En revanche, les hockeyeurs européens, notamment les Russes, les Tchécoslovaques et les Suédois, pratiquaient un style de jeu beaucoup plus
discipliné et surtout plus
collectif. Du coup, pour former leurs lignes, nos entraîneurs ont eu tendance, dans un premier temps, à recruter, par pragmatisme et tactique, plutôt des renforts canadiens en attaque et des renforts européens en défense.
Mais avec l’arrivée progressive dans le circuit professionnel nord-américain de la
NHL d’un plus grand nombre de joueurs européens, et du fait aussi que les championnats du monde, comme les Jeux olympiques, se disputent sur des patinoires aux dimensions plus larges, cette différence de style de jeu entre nord-américains et européens s’est peu à peu estompée au point que le hockey sur glace pratiqué partout dans le monde est devenu désormais moins
contrasté et plus
homogène.
Pour bien comprendre la raison de cette évolution, il faut se rappeler par exemple qu’au mois d’octobre 1995, le club des Red Wings de Détroit, dirigé par le coach légendaire Scotty Bowman, avait créé la sensation en recrutant pas moins de
cinq renforts russes ce qu’aucune autre équipe de la NHL n’avait encore fait à l’époque ! Un événement inédit qui a inspiré plus tard le documentaire « The Russian Five » réalisé par Joshua Riehl en 2018 et qui a forcé à partir de ce jour le hockey nord-américain à se remettre en question et à modifier sa manière de jouer pour devenir moins individualiste.

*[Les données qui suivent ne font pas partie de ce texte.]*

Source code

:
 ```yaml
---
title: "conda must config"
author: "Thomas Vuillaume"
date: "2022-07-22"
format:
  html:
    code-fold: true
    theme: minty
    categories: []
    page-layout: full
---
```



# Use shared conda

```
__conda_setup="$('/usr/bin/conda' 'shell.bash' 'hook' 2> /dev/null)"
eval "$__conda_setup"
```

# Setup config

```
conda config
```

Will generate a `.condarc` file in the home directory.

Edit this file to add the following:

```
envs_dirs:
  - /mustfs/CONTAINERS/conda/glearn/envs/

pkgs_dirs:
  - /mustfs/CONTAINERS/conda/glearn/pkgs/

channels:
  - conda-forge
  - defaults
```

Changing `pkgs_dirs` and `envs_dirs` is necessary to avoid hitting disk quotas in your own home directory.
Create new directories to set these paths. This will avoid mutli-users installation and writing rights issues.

Mais comme la France n’est pas le pays de destination le plus attractif pour les hockeyeurs étrangers de haut niveau, nos clubs se sont souvent contentés de recruter, faute de mieux, soit des renforts « touristiques » peu onéreux, soit des joueurs universitaires ou des professionnels en fin de carrière.
Toutefois, un club comme Reims par exemple, a été plus ambitieux et a inauguré un nouveau marché en faisant appel lui-aussi pour la première fois à des renforts venus de
l’Europe l’est. En effet, lors de la saison 1989-1990, le club de la Marne, qui fut repêché de justesse à la suite du forfait de Gap, réalisa enfin son rêve d’évoluer dans le championnat de la Nationale 1A (Ligue Magnus aujourd’hui). Le célèbre président de Reims, le regretté Charles Marcelle, profita de cette opportunité de promotion pour frapper un grand coup en alignant pour la première fois dans son équipe élite
trois renforts russes : Sergueï Gorbouchine, Sergueï Toukmatchev et l’entraîneur-joueur Vladimir Kovin. Ce fut une révolution de palet à l’époque !

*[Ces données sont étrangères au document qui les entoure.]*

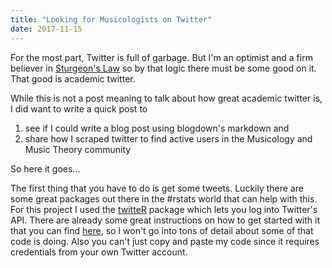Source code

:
 ```yaml
---
title: "Looking for Musicologists on Twitter"
date: 2017-11-15
---
```


For the most part, Twitter is full of garbage.
But I'm an optimist and a firm believer in [Sturgeon's Law](https://en.wikipedia.org/wiki/Sturgeon%27s_law) so by that logic there must be some good on it.
That good is academic twitter.

While this is not a post meaning to talk about how great academic twitter is, I did want to write a quick post to 
1. see if I could write a blog post using blogdown's markdown and
2. share how I scraped twitter to find active users in the Musicology and Music Theory community

So here it goes...

The first thing that you have to do is get some tweets.
Luckily there are some great packages out there in the #rstats world that can help with this.
For this project I used the [twitteR](https://cran.r-project.org/web/packages/twitteR/twitteR.pdf) package which lets you log into Twitter's API.
There are already some great instructions on how to get started with it that you can find [here](https://davetang.org/muse/2013/04/06/using-the-r_twitter-package/), so I won't go into tons of detail about some of that code is doing.
Also you can't just copy and paste my code since it requires credentials from your own Twitter account.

On a assisté par la suite dans le championnat de France, surtout élite, à des « modes » successives de recrutement grâce à
des filières privilégiant, selon les périodes et des contacts particuliers des clubs, tel ou tel type de pays. Mais on ne peut pas toutefois parler de flux important ou de véritable vague en faveur d’une nationalité en particulier. Car le critère qui a été souvent pris en compte au début par nos clubs ce fut la
communication élément indispensable dans une équipe. Dans ce but, ils préféraient s’attacher les services de renforts - et surtout de coaches - qui puissent si possible comprendre et parler le français. Cela afin d’éviter des incompréhensions et des tensions. Toutefois, on se rend compte que de nos jours l’usage de la langue anglaise est devenu chose courante dans les vestiaires et même pendant les entraînements et les matches. Un renoncement d’assimilation linguistique en défaveur du français que je regrette beaucoup personnellement. Et pourtant, je suis très anglophile et modestement bilingue !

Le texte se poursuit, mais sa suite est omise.